Sunday, June 30, 2013

Berry Picking and Berry Cobbler on a Sunday, 6/30/2013

Sweet, sweet happiness, would you look at that!
Our Sunday started out well- with cinnamon french toast and bananas topped with butter and maple syrup all prepared by one Cory Hart. Then we chatted about the topic of church. It seems Cory has found a group in Richmond that is somewhat unique, so we had a good theological review of why we were sitting on the couch with bedhead and socks instead of trotting off to a "place of worship." Then the topic turned to our land, and we had a grand old time pulling out the plat and google-earth pic... then Cory overlaid them AND the topography chart of the property we got from the local cooperative extension service and we made some further decisions about clearing for pasture---- a critical topic since we are now out of pork and beef from the cows we butchered over a year ago. As that led to the improved state of our grass in the north field we decided to meander up and look at it closely... Low and behold we find a GInormous berry patch that just sprung up on its own and fruited like crazy ripe with blackberries.
The first summer we were here we picked a handful or two; last year we got a small bowl full... this year- on the patch we weren't tending, we got this many:
I was going to take a picture of the cobbler with ice cream next to it; but since everyone tore into it like piranhas, the picture, and my Buckingham Palace etiquette lesson, will have to wait for another day. June is over and lightning bugs are out... another week closes and another begins. I think I will be catching up on some old stuff on here- backstory fill in stuff. Yep.

Monday, May 27, 2013

Memorial Day 2013- fruit trees and bushhogging

It's Memorial Day. Things have started to get overgrown around here and I asked Cory to bushhog some areas while I attempted to hack through the growth that has infiltrated the berry bushes I so carefully weeded, gosh, I guess it's been 2 or 3 springs ago... I'd have to check my old posts. In any case we found another fruit tree! Actually a set of several. One is quite large. Apple? Likely. I got some good pictures today. Today was my favorite kind of day. If I am outside working on the land, I feel more fully alive than during most any other thing. When all of us are out there being and doing, it is even better. The world can make you feel discontent in so many ways, but on days like today, not so. Not so at all. I've been thinking about blogging again. Here's to the first in a long while. We'll see where it goes from here.

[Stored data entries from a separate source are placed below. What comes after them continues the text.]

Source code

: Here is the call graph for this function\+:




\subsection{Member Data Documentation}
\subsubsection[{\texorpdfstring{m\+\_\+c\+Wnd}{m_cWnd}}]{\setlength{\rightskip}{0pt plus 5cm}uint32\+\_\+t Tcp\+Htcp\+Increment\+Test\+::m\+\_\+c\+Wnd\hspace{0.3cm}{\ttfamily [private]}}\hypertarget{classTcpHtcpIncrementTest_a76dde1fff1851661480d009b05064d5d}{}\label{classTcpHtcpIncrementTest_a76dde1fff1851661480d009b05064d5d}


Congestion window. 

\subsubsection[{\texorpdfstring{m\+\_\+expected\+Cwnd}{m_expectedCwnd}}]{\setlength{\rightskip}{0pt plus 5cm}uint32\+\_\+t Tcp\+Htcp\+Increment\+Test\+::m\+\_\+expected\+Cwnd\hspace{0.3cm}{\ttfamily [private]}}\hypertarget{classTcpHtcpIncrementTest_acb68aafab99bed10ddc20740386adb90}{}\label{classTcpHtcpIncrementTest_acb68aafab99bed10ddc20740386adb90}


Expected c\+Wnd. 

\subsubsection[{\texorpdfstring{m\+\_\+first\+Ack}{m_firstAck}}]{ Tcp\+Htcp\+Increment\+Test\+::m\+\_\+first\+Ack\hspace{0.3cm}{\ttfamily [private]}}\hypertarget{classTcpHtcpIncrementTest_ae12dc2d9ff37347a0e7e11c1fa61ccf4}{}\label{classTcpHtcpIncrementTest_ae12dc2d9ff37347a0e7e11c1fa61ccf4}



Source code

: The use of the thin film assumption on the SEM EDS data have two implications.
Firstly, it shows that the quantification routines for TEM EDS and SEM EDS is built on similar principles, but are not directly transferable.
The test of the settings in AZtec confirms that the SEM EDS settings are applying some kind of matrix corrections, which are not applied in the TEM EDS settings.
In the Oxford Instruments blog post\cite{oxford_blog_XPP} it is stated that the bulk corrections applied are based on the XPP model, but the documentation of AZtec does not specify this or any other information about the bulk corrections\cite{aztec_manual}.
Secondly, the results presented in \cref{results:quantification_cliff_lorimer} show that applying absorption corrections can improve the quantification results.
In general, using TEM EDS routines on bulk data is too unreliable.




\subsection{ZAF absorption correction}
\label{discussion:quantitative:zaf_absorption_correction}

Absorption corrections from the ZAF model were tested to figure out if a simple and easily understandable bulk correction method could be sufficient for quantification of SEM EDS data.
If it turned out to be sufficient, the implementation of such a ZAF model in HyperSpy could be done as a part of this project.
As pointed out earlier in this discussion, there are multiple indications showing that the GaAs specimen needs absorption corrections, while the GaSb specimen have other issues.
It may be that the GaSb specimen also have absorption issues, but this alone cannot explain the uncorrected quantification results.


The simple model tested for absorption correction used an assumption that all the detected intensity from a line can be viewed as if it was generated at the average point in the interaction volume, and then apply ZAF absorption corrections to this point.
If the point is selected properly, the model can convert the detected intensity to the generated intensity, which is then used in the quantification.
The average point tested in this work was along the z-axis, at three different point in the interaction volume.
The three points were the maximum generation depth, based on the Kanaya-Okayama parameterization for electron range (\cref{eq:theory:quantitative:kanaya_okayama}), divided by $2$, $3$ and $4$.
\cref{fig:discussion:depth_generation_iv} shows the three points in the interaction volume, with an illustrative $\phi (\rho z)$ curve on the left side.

Thursday, September 13, 2012

Hart peace

It looks like it's been almost one full year since I last made an a blog entry here. I stopped blogging for several reasons, and then there were some that came upon me I wasn't aware were on the road ahead when I stopped. I think I've decided to just ease back into the part of this that I liked- which is chronicling this beautiful season in life for us and those that will come after, years from now when time moves past the line that I am filling now. I'm not really going to attempt to formally and fully fill in the gap from the last year, but I expect that will happen in time, in my layered way of telling something from several different vantage points. The very first time I considered blogging I thought of all the reasons I didn't think blogging was wise, and a million more why I really didn't think reading blogs were wise. But, on different terms I am going to embrace the part of it that fits me. I am disabling comments as I'm really not writing for anyone else other than my family or the anonymous person. I don't want to think about what people think of it. I don't want to build a "community." I'm not really into communities- that's not me. And I'm wonderfully at peace with that, and not needing anyone else to be. So I have a lot more stories to tell, of our happenings around here... and of all the things my spirit radar picks up in the quiet. I do hope that it blesses you...especially if you are my grand or great grand or even grander down the line child. You've all been in my heart through all of the hard things somehow, and I think of you when I am courageous enough to sow love.

Monday, October 3, 2011

The Light Switch

This is a true story:

One day, I don't remember which year it was, I stopped in front of a light switch and tried to balance it exactly in the center, right between off and on. I'm not sure how many times I flicked that light off and on trying, but it was quite a few. I thought if I could juuust hold it exactly there.... I'm not sure what I was thinking... that it would neither then be on nor off? (how does that work?) That it would be a dim light?

Another true story:

Money has been a challenge for me my whole life. A host of very important decisions and events in my life have been strongly influenced by my, shall we say, insufficient funds: college, business, houses, childcare, social things. The list goes on.

I once read about there being a "spirit" of lack. So I prayed about it- prayed that jerk right out of my life in the name of Jesus. Sure did. I'm not making that up. I also have thoroughly evaluated my intentions from a spiritual standpoint and have determined that I have very ambitious charitable goals, and reasonably modest material desires. In short, I would pass the Spanish Inquistion of Financial Intent, should there be one. At least I think.

This lack started out because of my family's financial situation- 14 kids on a mechanic's salary is a pretty big challenge. Even when I was making quite a bit of it though, which I was doing at a pretty early age, the sense of lack was still there. I wasn't where I wanted to be so I invested all of it into plans to try to move things in life along to where I did want them to be. The details are too many for this post to share, but I will say that the failures and disappointments were plentiful; but each led me to exactly the place I needed to be, which was prayer; and God finally getting his desire: to chisel me into a bit better image of him than what I was.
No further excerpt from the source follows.